Essere capitane coraggiose in edilizia

Multitasking, determinate, audaci, precise e versatili: ecco alcuni tratti distintivi delle “Capitane Coraggiose” del mondo dell’edilizia, come ci raccontano alcune delle protagoniste di questo settore.

Per Alessia Orsolini «una capitana coraggiosa deve essere entusiasta, avere molta energia, essere aperta verso gli altri e perché no… avere anche una buona dose di incoscienza».

Abbracciare le sfide con determinazione, grinta, intraprendenza e una visione innovativa è il pensiero di Marta Fortunato, secondo cui le capitane coraggiose sono animate dal «desiderio di ispirare altre donne a intraprendere una carriera nell’edilizia, dimostrando che ognuna ha il potenziale per eccellere in questo settore e per essere una fonte di cambiamento positivo».

Una responsabilità che sente in particolar modo Veronica Verona: «Essere capitane coraggiose significa tracciare la strada per le donne che verranno dopo di me, anche nella consulenza».

E proprio la necessità di avere modelli a cui ispirarsi è sottolineata da Caterina Nessi: «Se c’è un motivo per cui l’edilizia è uno dei settori più arretrati è perché mancano tante donne che possano dare il loro contributo».

L’esempio di altre figure femminili è importante anche per Lucrezia Vivian: «Vivo quotidianamente con l’esempio di mia madre, Carmela De Masi, che sempre dimostrato lungimiranza e una forza d’animo travolgente, senza mai arrendersi di fronte alle difficoltà. Un modello di integrità, correttezza e onestà a cui ispirarsi».

Non temere le difficoltà che si presentano è essenziale anche per Monica Poduti, che aggiunge: «Essere una capitana coraggiosa significa essere in grado di anticipare e far propri i cambiamenti del mercato, saper rinnovarsi e non smettere mai di investire nelle proprie competenze e in se stesse, saper fare scelte difficili ma giuste per l’azienda senza temere critiche». Altra importante peculiarità è la caparbietà, fondamentale per assumere «ruoli importanti e faticosi, come quello che rivesto che a volte ancora mi spaventa, non solo perché svolto in un settore come quello dell’edilizia ma anche perché oggi avere un’attività in Italia è davvero una sfida» conclude Michela Merighi. 

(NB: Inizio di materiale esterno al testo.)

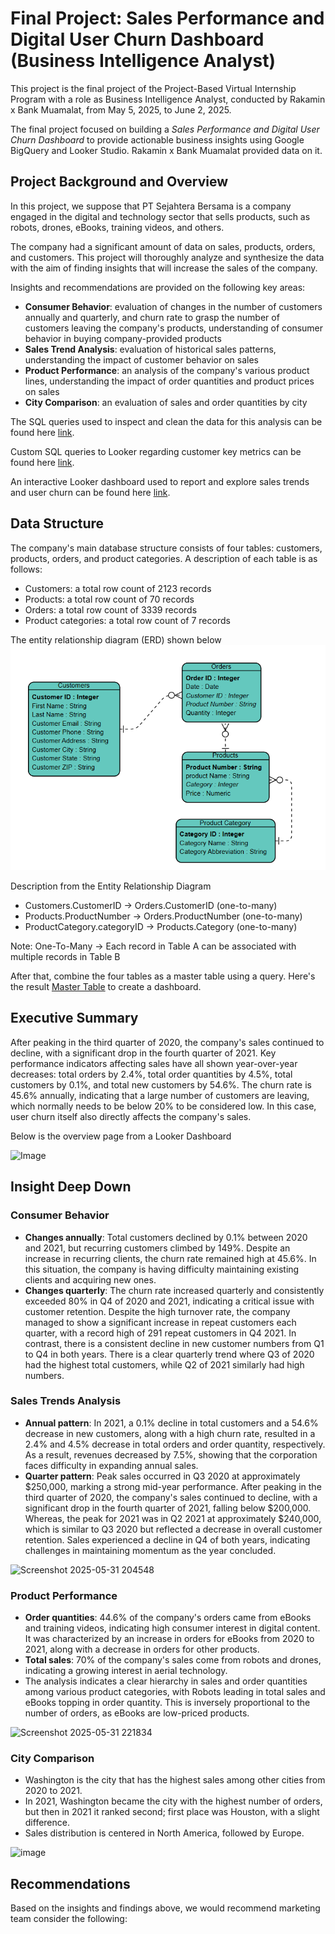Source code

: # Final Project: Sales Performance and Digital User Churn Dashboard (Business Intelligence Analyst)

This project is the final project of the Project-Based Virtual Internship Program with a role as Business Intelligence Analyst, conducted by Rakamin x Bank Muamalat, from May 5, 2025, to June 2, 2025. 

The final project focused on building a _Sales Performance and Digital User Churn Dashboard_ to provide actionable business insights using Google BigQuery and Looker Studio. Rakamin x Bank Muamalat provided data on it. 

## Project Background and Overview
In this project, we suppose that PT Sejahtera Bersama is a company engaged in the digital and technology sector that sells products, such as robots, drones, eBooks, training videos, and others. 

The company had a significant amount of data on sales, products, orders, and customers. This project will thoroughly analyze and synthesize the data with the aim of finding insights that will increase the sales of the company.

Insights and recommendations are provided on the following key areas:
- **Consumer Behavior**: evaluation of changes in the number of customers annually and quarterly, and churn rate to grasp the number of customers leaving the company's products, understanding of consumer behavior in buying company-provided products
- **Sales Trend Analysis**: evaluation of historical sales patterns, understanding the impact of customer behavior on sales
- **Product Performance**: an analysis of the company's various product lines, understanding the impact of order quantities and product prices on sales  
- **City Comparison**: an evaluation of sales and order quantities by city

The SQL queries used to inspect and clean the data for this analysis can be found here [link](https://github.com/ATHIFAHS/BI-Analyst-Project-1/blob/784adb1cf0eaab6d85b31f78641e9d06d0bcd62c/BI%20Analyst%20Project%20Query.sql).

Custom SQL queries to Looker regarding customer key metrics can be found here [link](https://github.com/ATHIFAHS/BI-Analyst-Project-1/blob/d6bfa95e4b2ba9c135d08ce29b2b1790f58be105/Custom%20Query%20on%20Looker.txt).

An interactive Looker dashboard used to report and explore sales trends and user churn can be found here [link](https://github.com/ATHIFAHS/BI-Analyst-Project-1/blob/97dfa8954f142bfbba062c7e86674e2ec9e834ef/Sales%20Performance%20and%20Digitals%20User%20Churn%20Dashboard.pdf).

## Data Structure
The company's main database structure consists of four tables: customers, products, orders, and product categories. A description of each table is as follows:
- Customers: a total row count of 2123 records
- Products: a total row count of 70 records
- Orders: a total row count of 3339 records
- Product categories: a total row count of 7 records

The entity relationship diagram (ERD) shown below
![image alt](https://github.com/ATHIFAHS/BI-Analyst-Project-1/blob/3024ace79d2bd0aecf468381cdbaf07029911d97/ERD.png)

Description from the Entity Relationship Diagram
- Customers.CustomerID → Orders.CustomerID (one-to-many)
- Products.ProductNumber → Orders.ProductNumber (one-to-many)
- ProductCategory.categoryID → Products.Category (one-to-many)

Note: One-To-Many → Each record in Table A can be associated with multiple records in Table B

After that, combine the four tables as a master table using a query. Here's the result [Master Table](https://github.com/ATHIFAHS/BI-Analyst-Project-1/blob/40029726a4b9d022bc6a1a6ad8d10ebab8c31220/master%20table.csv) to create a dashboard.

## Executive Summary
After peaking in the third quarter of 2020, the company's sales continued to decline, with a significant drop in the fourth quarter of 2021. Key performance indicators affecting sales have all shown year-over-year decreases: total orders by 2.4%, total order quantities by 4.5%, total customers by 0.1%, and total new customers by 54.6%. The churn rate is 45.6% annually, indicating that a large number of customers are leaving, which normally needs to be below 20% to be considered low.  In this case, user churn itself also directly affects the company's sales. 

Below is the overview page from a Looker Dashboard 

![Image](https://github.com/user-attachments/assets/09d2bd2d-70c0-4aee-9fd3-849efc573529)

## Insight Deep Down
### Consumer Behavior 
- **Changes annually**: Total customers declined by 0.1% between 2020 and 2021, but recurring customers climbed by 149%. Despite an increase in recurring clients, the churn rate remained high at 45.6%. In this situation, the company is having difficulty maintaining existing clients and acquiring new ones.
- **Changes quarterly**: The churn rate increased quarterly and consistently exceeded 80% in Q4 of 2020 and 2021, indicating a critical issue with customer retention. Despite the high turnover rate, the company managed to show a significant increase in repeat customers each quarter, with a record high of 291 repeat customers in Q4 2021. In contrast, there is a consistent decline in new customer numbers from Q1 to Q4 in both years. There is a clear quarterly trend where Q3 of 2020 had the highest total customers, while Q2 of 2021 similarly had high numbers.

### Sales Trends Analysis
- **Annual pattern**: In 2021, a 0.1% decline in total customers and a 54.6% decrease in new customers, along with a high churn rate, resulted in a 2.4% and 4.5% decrease in total orders and order quantity, respectively. As a result, revenues decreased by 7.5%, showing that the corporation faces difficulty in expanding annual sales. 
- **Quarter pattern**: Peak sales occurred in Q3 2020 at approximately $250,000, marking a strong mid-year performance. After peaking in the third quarter of 2020, the company's sales continued to decline, with a significant drop in the fourth quarter of 2021, falling below $200,000. Whereas, the peak for 2021 was in Q2 2021 at approximately $240,000, which is similar to Q3 2020 but reflected a decrease in overall customer retention. Sales experienced a decline in Q4 of both years, indicating challenges in maintaining momentum as the year concluded.

![Screenshot 2025-05-31 204548](https://github.com/user-attachments/assets/b2cfc954-9aa0-4365-ae98-11912c9f2cb3)

### Product Performance
- **Order quantities**: 44.6% of the company's orders came from eBooks and training videos, indicating high consumer interest in digital content. It was characterized by an increase in orders for eBooks from 2020 to 2021, along with a decrease in orders for other products. 
- **Total sales**: 70% of the company's sales come from robots and drones, indicating a growing interest in aerial technology. 
- The analysis indicates a clear hierarchy in sales and order quantities among various product categories, with Robots leading in total sales and eBooks topping in order quantity. This is inversely proportional to the number of orders, as eBooks are low-priced products.

![Screenshot 2025-05-31 221834](https://github.com/user-attachments/assets/0ed1f422-d51f-4764-ab48-fe3ebcaf3691) 

### City Comparison
- Washington is the city that has the highest sales among other cities from 2020 to 2021.
- In 2021, Washington became the city with the highest number of orders, but then in 2021 it ranked second; first place was Houston, with a slight difference.
- Sales distribution is centered in North America, followed by Europe.

![image](https://github.com/user-attachments/assets/48eee747-90c3-4a7f-b6e0-31e61f407361)

## Recommendations
Based on the insights and findings above, we would recommend marketing team consider the following:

I consigli per le capitane di domani

«Alle nuove generazioni di donne dell’edilizia consiglio di accettare la sfida, di non farsi scivolare addosso l’opportunità di fare la differenza, ma di coglierla a pieno. Siate coraggiose, sfidate in primis voi stesse e seguite i vostri sogni senza condizionamenti», suggerisce Caterina Nessi alla quale fa eco Marta Fortunato: «Alle giovani donne vorrei consigliare di abbracciare la propria passione e di non temere di sfidare gli stereotipi di genere. Siate fiduciose nelle vostre capacità e non lasciatevi scoraggiare dalle eventuali diffidenze iniziali. La vostra voce e il vostro contributo sono preziosi per il settore. Siate proattive, la vostra determinazione e il vostro impegno contribuiranno non solo al vostro successo individuale, ma anche a ridefinire il ruolo delle donne nel settore edile per le generazioni future».

Voglia di mettersi in gioco e una formazione continua sono gli ingredienti essenziali per Alessia Orsolini: «Studiare e trovare la propria strada facendo esperienze diverse e soprattutto, per chi nasce in un contesto aziendale di stampo familiare, credo sia importante sperimentare e lavorare in altre realtà per prendere consapevolezza delle proprie competenze e inclinazioni».

Sulla stessa lunghezza d’onda anche Monica Poduti: «Alle nuove generazioni direi di non sentirsi mai inferiori o meno capaci degli uomini. Devono credere in loro stesse e nelle loro capacità e investire in cultura e istruzione perché la prima forma di libertà nasce proprio dalla conoscenza».

Preparazione e conoscenza sono fondamentali anche per Lucrezia Vivian: «Senza diventa difficile non essere vulnerabili e in balia degli eventi, bisogna avere una rotta da seguire, crederci e fare in modo che ci credano anche gli altri. D’altronde essere curiose è una forte attitudine femminile, e continuare a esserlo in ogni ambito può solo che aiutare».

Allenarsi «all’assertività e alla franchezza, senza giri di parole» è il suggerimento di Veronica Verona, per la quale «non si deve dimostrare niente a nessuno, ma solo credere in ciò che si fa e ascoltarsi».

Per Michela Merighi costanza e dedizione ripagano sempre: «Noi donne siamo in grado di ricoprire ruoli di comando in ogni settore, se ci siamo riuscite in un ambito come l’edilizia, tutto il resto risulta più semplice».